- [Required work]: Examine the records below and count how many lines contain the string "equation". Give only the number.

Collected data

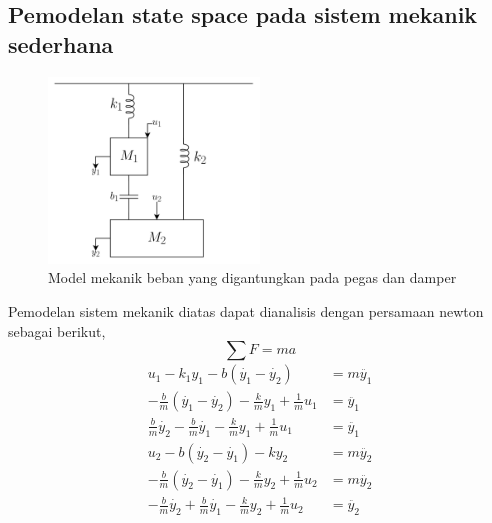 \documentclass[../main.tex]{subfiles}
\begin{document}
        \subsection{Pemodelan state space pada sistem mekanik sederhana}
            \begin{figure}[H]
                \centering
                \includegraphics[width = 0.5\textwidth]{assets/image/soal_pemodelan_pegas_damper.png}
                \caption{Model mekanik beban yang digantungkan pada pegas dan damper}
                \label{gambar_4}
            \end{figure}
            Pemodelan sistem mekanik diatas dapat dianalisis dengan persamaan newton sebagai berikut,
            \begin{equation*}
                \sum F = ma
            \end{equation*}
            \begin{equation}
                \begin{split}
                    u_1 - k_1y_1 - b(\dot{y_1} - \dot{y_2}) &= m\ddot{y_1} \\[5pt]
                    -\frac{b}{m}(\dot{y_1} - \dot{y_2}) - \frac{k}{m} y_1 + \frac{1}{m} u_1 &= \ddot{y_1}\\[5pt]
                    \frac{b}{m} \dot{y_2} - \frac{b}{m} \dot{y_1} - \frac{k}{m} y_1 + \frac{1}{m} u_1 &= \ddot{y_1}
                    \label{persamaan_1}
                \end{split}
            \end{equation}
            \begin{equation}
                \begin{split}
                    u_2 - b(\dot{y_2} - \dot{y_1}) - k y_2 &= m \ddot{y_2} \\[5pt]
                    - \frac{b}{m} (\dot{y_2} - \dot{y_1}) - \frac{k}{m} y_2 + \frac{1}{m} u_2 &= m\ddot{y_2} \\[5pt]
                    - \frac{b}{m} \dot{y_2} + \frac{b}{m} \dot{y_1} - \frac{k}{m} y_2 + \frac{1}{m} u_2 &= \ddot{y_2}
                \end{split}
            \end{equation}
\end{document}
...
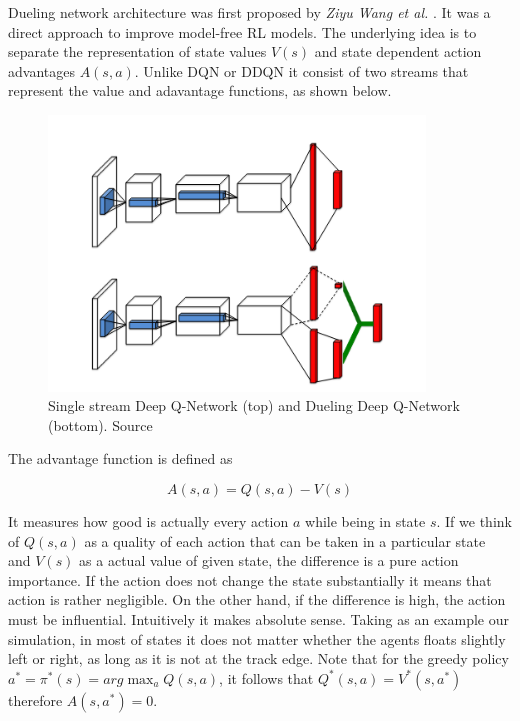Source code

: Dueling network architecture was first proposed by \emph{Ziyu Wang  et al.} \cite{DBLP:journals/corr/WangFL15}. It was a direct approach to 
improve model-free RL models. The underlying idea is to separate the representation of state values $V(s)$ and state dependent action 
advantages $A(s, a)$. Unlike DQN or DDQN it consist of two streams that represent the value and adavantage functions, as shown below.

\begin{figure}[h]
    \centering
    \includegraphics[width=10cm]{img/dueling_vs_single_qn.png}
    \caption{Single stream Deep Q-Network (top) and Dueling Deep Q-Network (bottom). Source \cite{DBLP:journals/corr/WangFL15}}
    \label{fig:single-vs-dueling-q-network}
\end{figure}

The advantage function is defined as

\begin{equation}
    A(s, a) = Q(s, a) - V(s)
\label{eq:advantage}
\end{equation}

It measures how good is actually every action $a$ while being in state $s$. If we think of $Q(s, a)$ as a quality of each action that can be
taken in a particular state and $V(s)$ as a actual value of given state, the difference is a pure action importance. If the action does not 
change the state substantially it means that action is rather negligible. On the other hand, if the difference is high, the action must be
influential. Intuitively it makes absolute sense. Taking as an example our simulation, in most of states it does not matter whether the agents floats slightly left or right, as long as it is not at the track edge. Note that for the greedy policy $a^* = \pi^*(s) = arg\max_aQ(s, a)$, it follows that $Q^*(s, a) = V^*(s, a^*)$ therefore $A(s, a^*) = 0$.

- [Result of this task]: 8